The Internet Subculture Diaspora

The past year has been rough for Internet subcultures. Alt Lit finally fragmented due to multiple rape scandals, Net Art continued its downward slide into the corporate art world, Hipster Runoff quietly died (for real this time), vaporwave stalled, Gamergate happened, Reddit suffered a series of embarrassing scandals, and the founder of 4chan threw in the towel.

"This Literary Community", one of several groups to form after the reported
"death" of Alt Lit in October
2014.

All of these subcultures are (or were) rooted in specific websites and brands: popserial.net, dump.fm, hipsterunoff, ello.co, rhizome.org, /b, Macintosh Plus, Feminist Frequency, Yung Lean. They failed, sometimes due to the "observation effect", sometimes due to bad behavior by the part of their founders, or sometimes just to entropy. These subcultures only matter to small, incestuous groups of people, except when they "fuck up". The Millennial failure to create scalable alternative institutions has meant that many younger people are in retreat, along with the weird friends they made elsewhere on the Internet.
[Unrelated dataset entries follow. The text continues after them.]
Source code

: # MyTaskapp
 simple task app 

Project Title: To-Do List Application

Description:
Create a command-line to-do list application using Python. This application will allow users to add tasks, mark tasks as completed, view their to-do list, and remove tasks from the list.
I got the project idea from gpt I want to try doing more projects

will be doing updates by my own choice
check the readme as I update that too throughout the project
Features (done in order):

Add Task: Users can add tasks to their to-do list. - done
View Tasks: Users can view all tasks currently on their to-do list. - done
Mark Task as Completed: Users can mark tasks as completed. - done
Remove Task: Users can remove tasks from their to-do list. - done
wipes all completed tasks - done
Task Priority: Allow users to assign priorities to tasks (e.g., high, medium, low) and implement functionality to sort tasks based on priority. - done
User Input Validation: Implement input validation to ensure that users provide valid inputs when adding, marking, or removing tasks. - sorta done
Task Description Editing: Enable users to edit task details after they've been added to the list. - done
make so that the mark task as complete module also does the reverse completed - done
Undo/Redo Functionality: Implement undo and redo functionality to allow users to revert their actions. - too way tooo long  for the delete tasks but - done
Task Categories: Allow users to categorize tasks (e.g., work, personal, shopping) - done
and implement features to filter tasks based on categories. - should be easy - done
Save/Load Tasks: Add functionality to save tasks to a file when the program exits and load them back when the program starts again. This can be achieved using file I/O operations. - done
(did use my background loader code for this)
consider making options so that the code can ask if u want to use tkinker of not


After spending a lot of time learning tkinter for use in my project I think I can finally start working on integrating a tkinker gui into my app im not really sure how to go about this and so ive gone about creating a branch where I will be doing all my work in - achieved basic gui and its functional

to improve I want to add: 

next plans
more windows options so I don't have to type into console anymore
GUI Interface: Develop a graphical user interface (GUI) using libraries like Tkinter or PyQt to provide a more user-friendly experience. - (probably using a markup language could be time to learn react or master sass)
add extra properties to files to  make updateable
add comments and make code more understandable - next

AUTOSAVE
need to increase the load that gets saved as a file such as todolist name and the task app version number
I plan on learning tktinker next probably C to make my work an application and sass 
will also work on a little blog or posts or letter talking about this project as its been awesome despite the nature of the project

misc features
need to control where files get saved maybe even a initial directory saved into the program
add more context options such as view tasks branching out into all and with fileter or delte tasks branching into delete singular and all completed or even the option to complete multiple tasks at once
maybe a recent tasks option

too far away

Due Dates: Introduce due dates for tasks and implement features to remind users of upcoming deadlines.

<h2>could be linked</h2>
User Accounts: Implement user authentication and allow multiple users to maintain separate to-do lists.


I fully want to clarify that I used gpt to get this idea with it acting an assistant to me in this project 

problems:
Often, it seems that all that remains of old subcultures like Tumblr, LiveJournal, or Neopets are the Facebook friendships. These are the online relationships that people loved enough to bring into the sphere of Facebook, the realm of real life.

Facebook, Real Life, and "Normies"

For many, Facebook has become the social network where "real life" happens. It's where people announce their new achievements, relationships, marriages, and children. But what if you don't have any of these things? What if you don't have a "real life"?
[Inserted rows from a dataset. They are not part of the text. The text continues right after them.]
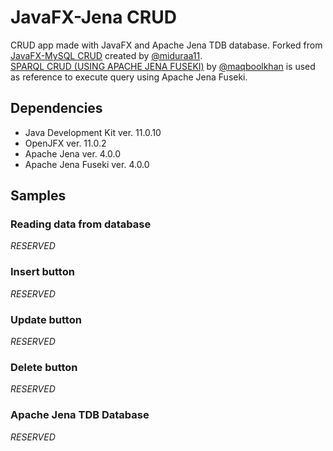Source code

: # JavaFX-Jena CRUD

CRUD app made with JavaFX and Apache Jena TDB database. Forked from [JavaFX-MySQL CRUD](https://github.com/miduraa11/javafx-mysql-crud) created by [@miduraa11](https://github.com/miduraa11).  
[SPARQL CRUD (USING APACHE JENA FUSEKI)](https://gist.github.com/maqboolkhan/bdd8f913dc3c7a3da723dbdcfad7ec0d) by [@maqboolkhan](https://github.com/maqboolkhan) is used as reference to execute query using Apache Jena Fuseki.

## Dependencies

- Java Development Kit ver. 11.0.10
- OpenJFX ver. 11.0.2
- Apache Jena ver. 4.0.0
- Apache Jena Fuseki ver. 4.0.0

## Samples

### Reading data from database

<!-- ![crud_1](https://user-images.githubusercontent.com/26482766/37049278-b46c244e-2170-11e8-9eb7-a753b7ba103e.png) -->
*RESERVED*
<!-- This two books were loaded from MySQL database. -->

### Insert button

<!-- ![crud_2](https://user-images.githubusercontent.com/26482766/37049695-fb8d4f50-2171-11e8-8270-b2e73e91126b.png)

To insert our new book in database we simply create sql query:

![insert](https://user-images.githubusercontent.com/26482766/37050016-09b57552-2173-11e8-8dce-b5e31636180b.PNG)
                 
We load our ID, Title, Author, year and Pages from TextFields.

Then we execute our query. -->
*RESERVED*

### Update button

<!-- ![crud_3](https://user-images.githubusercontent.com/26482766/37050191-7fa2ceea-2173-11e8-9493-e39c5f08cc24.png)

All we need is ID of book that we want to update. -->
*RESERVED*

### Delete button

<!-- ![crud_4](https://user-images.githubusercontent.com/26482766/37050260-b4703180-2173-11e8-8e78-3f6bd8bc9097.png)

Also all we need to delete our book is ID. -->
*RESERVED*

### Apache Jena TDB Database

<!-- ![database](https://user-images.githubusercontent.com/26482766/37050437-2ecf0456-2174-11e8-8e6d-372429b9293f.png) -->
*RESERVED*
Image macros from the alternative meme Facebook group, "People that Aumm
sometimes and are also... ooohhhh....."

"I guess I got into 'weird facebook' after I failed out of college and was living with my parents," said Lucas, the owner of a page dedicated to music memes. "No one called it [weird facebook] at the time obviously, I had no idea what I was doing. I added some weird musicians and writers that I was into. Eventually I added so many of these people that facebook started suggesting more of them, and I'd get a bunch of requests."

The suggested friends of a Weird Facebook user.

"This was like, four years ago? Now I have hundreds of mutual friends with people who I've never met, and never will meet. My mom sometimes asks me about weird things that she sees 'on my facebook'. I guess everything I do shows up in her newsfeed because she has so few friends."

The Scalability of Weird Facebook

There's a tension between the "normal" usage of Facebook and the alternative users, who want to use Facebook like they used tumblr or a personal blog. There's also a tension between the sophisticated, ambitious 'culture world' users of facebook and those just want to do weird things on Facebook for the hell of it, because Facebook provides an excellent platform for shitposting.

Photography and statuses by Anthony F Liseno.  Liseno unintentionally became
a part of Weird Facebook thanks to the company's friend suggestion algorithm,
which runs on
over 50 servers with 144 Gigabytes of memory
each.

It's hard to point at any one thing that can represent Weird Facebook. There's no one page or person that defines weird facebook, and this is part of what makes weird facebook robust. Weird Facebook is an emergent property of a certain network of people, not an aesthetic that someone pushed as part of an agenda. The networked nature of Weird Facebook is what will allow it to scale, and allow it to survive scandal or changing fashions. Weird Facebooks rests upon a vivid virtual reality created by millions of man-years of engineering, a reality that's hard to match anywhere else on the Internet.